Session initialization

When the session begins, you receive a Begin message with the session ID, expiration time, and the configuration the server applied to your session.
{
  "type": "Begin",
  "id": "3207b601-2054-48df-ba77-8784dfcf9fb8",
  "expires_at": 1772570132,
  "configuration": {
    "model": "u3-rt-pro",
    "mode": "balanced",
    "api_version": "1.0.0"
  }
}
expires_at is a Unix timestamp (seconds). When it is reached, the server closes the session with error 3008.
Always check that configuration.model matches the speech_model you requested. Unrecognized or misspelled query parameters are ignored rather than rejected, so this echo is the fastest way to catch a typo (for example, speechModel instead of speech_model).

Sending audio

Audio is sent as binary WebSocket frames containing raw audio bytes in the encoding and sample rate you set at connection time (default: 16 kHz, 16-bit mono PCM).
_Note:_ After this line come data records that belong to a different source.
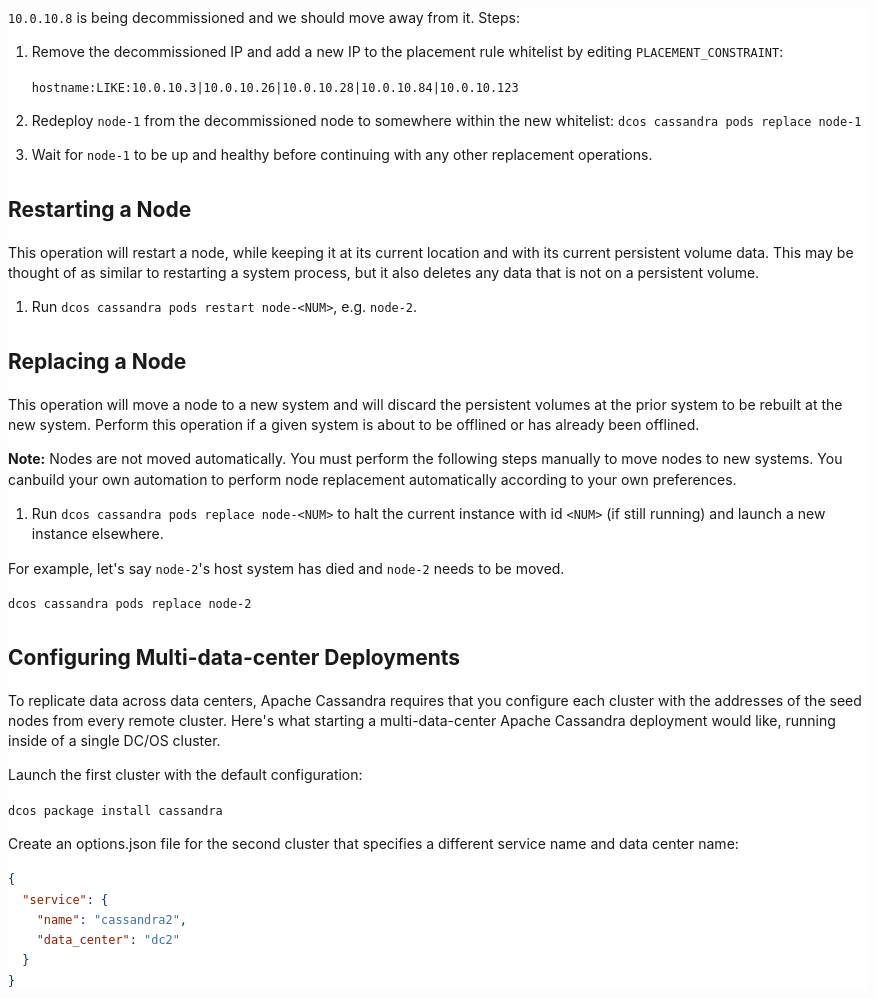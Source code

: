 `10.0.10.8` is being decommissioned and we should move away from it. Steps:

1. Remove the decommissioned IP and add a new IP to the placement rule whitelist by editing `PLACEMENT_CONSTRAINT`:

	```
	hostname:LIKE:10.0.10.3|10.0.10.26|10.0.10.28|10.0.10.84|10.0.10.123
	```
1. Redeploy `node-1` from the decommissioned node to somewhere within the new whitelist: `dcos cassandra pods replace node-1`
1. Wait for `node-1` to be up and healthy before continuing with any other replacement operations.

<a name="restarting-a-node"></a>
## Restarting a Node

This operation will restart a node, while keeping it at its current location and with its current persistent volume data. This may be thought of as similar to restarting a system process, but it also deletes any data that is not on a persistent volume.

1. Run `dcos cassandra pods restart node-<NUM>`, e.g. `node-2`.

<a name="replacing-a-node"></a>
## Replacing a Node

This operation will move a node to a new system and will discard the persistent volumes at the prior system to be rebuilt at the new system. Perform this operation if a given system is about to be offlined or has already been offlined.

**Note:** Nodes are not moved automatically. You must perform the following steps manually to move nodes to new systems. You canbuild your own automation to perform node replacement automatically according to your own preferences.

1. Run `dcos cassandra pods replace node-<NUM>` to halt the current instance with id `<NUM>` (if still running) and launch a new instance elsewhere.

For example, let's say `node-2`'s host system has died and `node-2` needs to be moved.
```
dcos cassandra pods replace node-2
```

<a name="configuring-multi-data-center-deployments"></a>
## Configuring Multi-data-center Deployments

To replicate data across data centers, Apache Cassandra requires that you configure each cluster with the addresses of the seed nodes from every remote cluster. Here's what starting a multi-data-center Apache Cassandra deployment would like, running inside of a single DC/OS cluster.

Launch the first cluster with the default configuration:
```
dcos package install cassandra
```

Create an options.json file for the second cluster that specifies a different service name and data center name:
```json
{
  "service": {
    "name": "cassandra2",
    "data_center": "dc2"
  }
}
```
Do not wrap audio in JSON and do not base64-encode it. A text frame that isn’t valid JSON is rejected and closes the session. Send audio in chunks of roughly 50 ms (800 samples at 16 kHz). You can send audio faster than real time (for example when streaming from a file), but throughput is throttled at ~1.25× real time. If more than five minutes of audio is buffered ahead of processing, the session closes with error 3007.
import websocket

# audio_chunk is raw PCM bytes (e.g. 1600 bytes = 800 samples ≈ 50 ms at 16 kHz mono)
ws.send(audio_chunk, websocket.ABNF.OPCODE_BINARY)

Speech started

Immediately before the first Turn message of each turn, the server sends a SpeechStarted message. The timestamp field is the start of the turn, in milliseconds relative to the beginning of the audio stream. The confidence field is the average word confidence of the initial transcript.
{
  "type": "SpeechStarted",
  "timestamp": 1216,
  "confidence": 0.987654
}
Universal Streaming skips SpeechStarted and goes straight to the first Turn.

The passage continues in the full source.